What about nonprofit underwriters? Do all the same rules apply?
PBS national guidelines do not distinguish between for-profit and non-profit underwriters. The federal statute governing noncommercial broadcasts, however, does make a distinction, and some stations have relied on the legal definition of “advertisement,” as noted above, to allow more flexibility for nonprofit underwriting messages -- as long as that message is not in support of an issue or political candidate. But more often than not, this is not (nor should be) a simple decision for stations, as the following history and additional considerations come into play:
There are a wide variety of nonprofit groups (including hospitals, educational institutions, concerts, theatre performances, art galleries), traditional charities such as Red Cross, governmental entities such as city or county agencies, and advocacy groups such as Sierra Club, which value public television as a media and marketing partner. The rules with respect to these groups used to be relatively straightforward, because the definition of an advertisement contained in the Communications Act applies only to those "engaged in such offering for profit." That allowed public stations to charge a nonprofit for announcements that promoted the nonprofit or its activities.

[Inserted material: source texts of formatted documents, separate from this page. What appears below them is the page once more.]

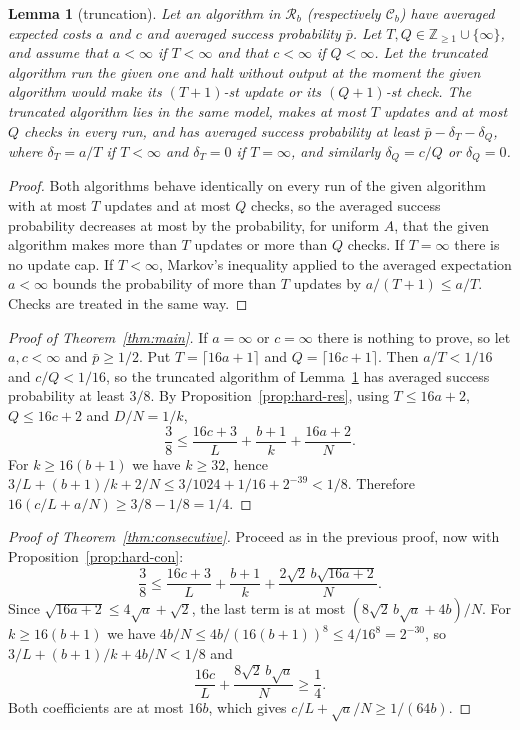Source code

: \documentclass{amsart}
\theoremstyle{plain}
\newtheorem{lemma}[theorem]{Lemma}
\theoremstyle{definition}
\theoremstyle{remark}
\newcommand{\Z}{\mathbb{Z}}
\newcommand{\res}{\mathcal{R}}
\newcommand{\con}{\mathcal{C}}
\begin{document}
\begin{lemma}[truncation]\label{lem:truncation}
Let an algorithm in $\res_b$ (respectively $\con_b$) have averaged expected costs $a$ and $c$ and averaged success probability $\bar p$. Let $T,Q\in\Z_{\ge1}\cup\{\infty\}$, and assume that $a<\infty$ if $T<\infty$ and that $c<\infty$ if $Q<\infty$. Let the truncated algorithm run the given one and halt without output at the moment the given algorithm would make its $(T+1)$-st update or its $(Q+1)$-st check. The truncated algorithm lies in the same model, makes at most $T$ updates and at most $Q$ checks in every run, and has averaged success probability at least $\bar p-\delta_T-\delta_Q$, where $\delta_T=a/T$ if $T<\infty$ and $\delta_T=0$ if $T=\infty$, and similarly $\delta_Q=c/Q$ or $\delta_Q=0$.
\end{lemma}

\begin{proof}
Both algorithms behave identically on every run of the given algorithm with at most $T$ updates and at most $Q$ checks, so the averaged success probability decreases at most by the probability, for uniform $A$, that the given algorithm makes more than $T$ updates or more than $Q$ checks. If $T=\infty$ there is no update cap. If $T<\infty$, Markov's inequality applied to the averaged expectation $a<\infty$ bounds the probability of more than $T$ updates by $a/(T+1)\le a/T$. Checks are treated in the same way.
\end{proof}

\begin{proof}[Proof of Theorem~\ref{thm:main}]
If $a=\infty$ or $c=\infty$ there is nothing to prove, so let $a,c<\infty$ and $\bar p\ge 1/2$. Put $T=\lceil 16a+1\rceil$ and $Q=\lceil 16c+1\rceil$. Then $a/T<1/16$ and $c/Q<1/16$, so the truncated algorithm of Lemma~\ref{lem:truncation} has averaged success probability at least $3/8$. By Proposition~\ref{prop:hard-res}, using $T\le 16a+2$, $Q\le 16c+2$ and $D/N=1/k$,
\[
\frac38\le\frac{16c+3}{L}+\frac{b+1}{k}+\frac{16a+2}{N}.
\]
For $k\ge 16(b+1)$ we have $k\ge 32$, hence $3/L+(b+1)/k+2/N\le 3/1024+1/16+2^{-39}<1/8$. Therefore $16(c/L+a/N)\ge 3/8-1/8=1/4$.
\end{proof}

\begin{proof}[Proof of Theorem~\ref{thm:consecutive}]
Proceed as in the previous proof, now with Proposition~\ref{prop:hard-con}:
\[
\frac38\le\frac{16c+3}{L}+\frac{b+1}{k}+\frac{2\sqrt2\,b\sqrt{16a+2}}{N}.
\]
Since $\sqrt{16a+2}\le 4\sqrt a+\sqrt2$, the last term is at most $(8\sqrt2\,b\sqrt a+4b)/N$. For $k\ge 16(b+1)$ we have $4b/N\le 4b/(16(b+1))^8\le 4/16^8=2^{-30}$, so $3/L+(b+1)/k+4b/N<1/8$ and
\[
\frac{16c}{L}+\frac{8\sqrt2\,b\sqrt a}{N}\ge\frac14 .
\]
Both coefficients are at most $16b$, which gives $c/L+\sqrt a/N\ge 1/(64b)$.
\end{proof}
\end{document}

The picture became more complicated in 2002 when the IRS adopted a different definition of "advertising." The IRS definition is not limited to for-profits, as the IRS is not convinced that the promotion of another nonprofit is 'related' to a public television station’s education purpose. Thus, while promoting a nonprofit’s activities on-air is allowed (as long as that message is not in support of an issue or political candidate), any revenue derived from doing so may be subject to Unrelated Business Income Tax (UBIT). One solution is to make nonprofits comply with the same underwriting principles with which commercial underwriters must comply. So long as an announcement merely "identifies" the nonprofit, UBIT will not apply. Like PBS then, many stations choose to take this approach, for tax reasons and to keep their on-air environment as non-commercial as possible.
Finally, FCC policy prohibits public television stations from fundraising on behalf of nonprofits or other entities when it involves the suspension of regular programming. (e.g., charity telethons). The general idea is that, when public broadcasters suspend regular programming to appeal to the public for money, it has to be for the benefit of the station itself, as in the usual pledge or auction programming. The FCC has granted waivers only in limited and extraordinary circumstances, including 9/11, Hurricane Katrina, and Hurricane Sandy.